[Opening Provided information section]

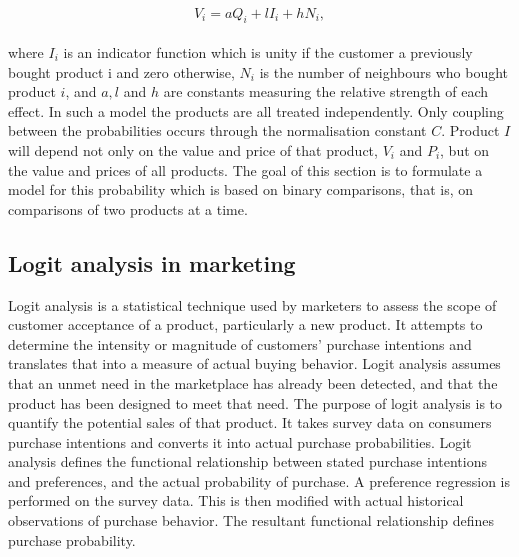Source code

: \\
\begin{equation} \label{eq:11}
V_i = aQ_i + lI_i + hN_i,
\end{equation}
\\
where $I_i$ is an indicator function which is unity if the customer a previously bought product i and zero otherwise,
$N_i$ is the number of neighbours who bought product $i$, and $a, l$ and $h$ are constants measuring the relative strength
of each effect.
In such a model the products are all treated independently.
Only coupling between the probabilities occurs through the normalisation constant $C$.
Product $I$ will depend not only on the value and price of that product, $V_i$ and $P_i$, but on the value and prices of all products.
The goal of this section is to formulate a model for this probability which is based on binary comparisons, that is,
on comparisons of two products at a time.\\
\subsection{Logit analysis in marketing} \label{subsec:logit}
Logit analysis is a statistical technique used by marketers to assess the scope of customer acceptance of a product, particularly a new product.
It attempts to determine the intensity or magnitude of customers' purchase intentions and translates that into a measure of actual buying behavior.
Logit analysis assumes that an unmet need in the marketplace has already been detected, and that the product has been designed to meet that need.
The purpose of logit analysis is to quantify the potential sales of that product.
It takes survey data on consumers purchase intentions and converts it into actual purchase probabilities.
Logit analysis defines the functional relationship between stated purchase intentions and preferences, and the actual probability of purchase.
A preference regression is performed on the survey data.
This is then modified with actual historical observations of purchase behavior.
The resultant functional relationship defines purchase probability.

[Closing Provided information section]
[Opening Provided information section]

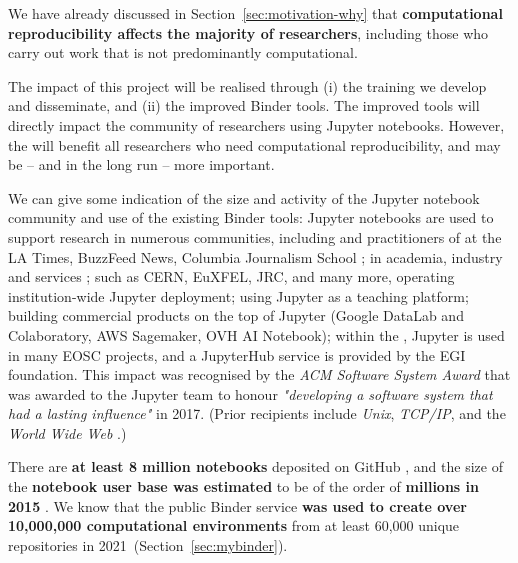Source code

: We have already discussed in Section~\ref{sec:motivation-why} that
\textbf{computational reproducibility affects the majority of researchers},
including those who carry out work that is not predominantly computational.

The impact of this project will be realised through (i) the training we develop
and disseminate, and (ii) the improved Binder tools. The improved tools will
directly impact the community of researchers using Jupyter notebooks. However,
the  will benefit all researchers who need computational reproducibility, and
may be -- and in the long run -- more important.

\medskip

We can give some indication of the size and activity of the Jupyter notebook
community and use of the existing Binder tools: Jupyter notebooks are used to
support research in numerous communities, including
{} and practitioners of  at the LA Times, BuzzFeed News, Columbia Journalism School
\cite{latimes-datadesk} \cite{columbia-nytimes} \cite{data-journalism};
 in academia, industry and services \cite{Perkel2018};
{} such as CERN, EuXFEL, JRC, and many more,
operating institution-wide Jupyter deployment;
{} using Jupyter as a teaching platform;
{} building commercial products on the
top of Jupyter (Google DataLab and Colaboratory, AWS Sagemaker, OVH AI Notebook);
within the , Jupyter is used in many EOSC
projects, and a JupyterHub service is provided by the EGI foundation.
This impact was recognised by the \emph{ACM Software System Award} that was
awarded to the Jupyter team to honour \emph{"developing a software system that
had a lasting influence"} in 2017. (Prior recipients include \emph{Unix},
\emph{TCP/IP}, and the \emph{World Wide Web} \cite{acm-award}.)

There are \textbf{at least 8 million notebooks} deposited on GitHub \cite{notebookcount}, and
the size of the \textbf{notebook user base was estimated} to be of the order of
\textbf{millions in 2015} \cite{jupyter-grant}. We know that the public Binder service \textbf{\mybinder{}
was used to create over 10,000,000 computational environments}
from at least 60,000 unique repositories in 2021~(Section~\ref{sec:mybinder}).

[Closing Provided information section]

_Assignment_
Whenever "community" occurs in a line of the entries, copy that line.

_Response_
directly impact the community of researchers using Jupyter notebooks. However,
community and use of the existing Binder tools: Jupyter notebooks are used to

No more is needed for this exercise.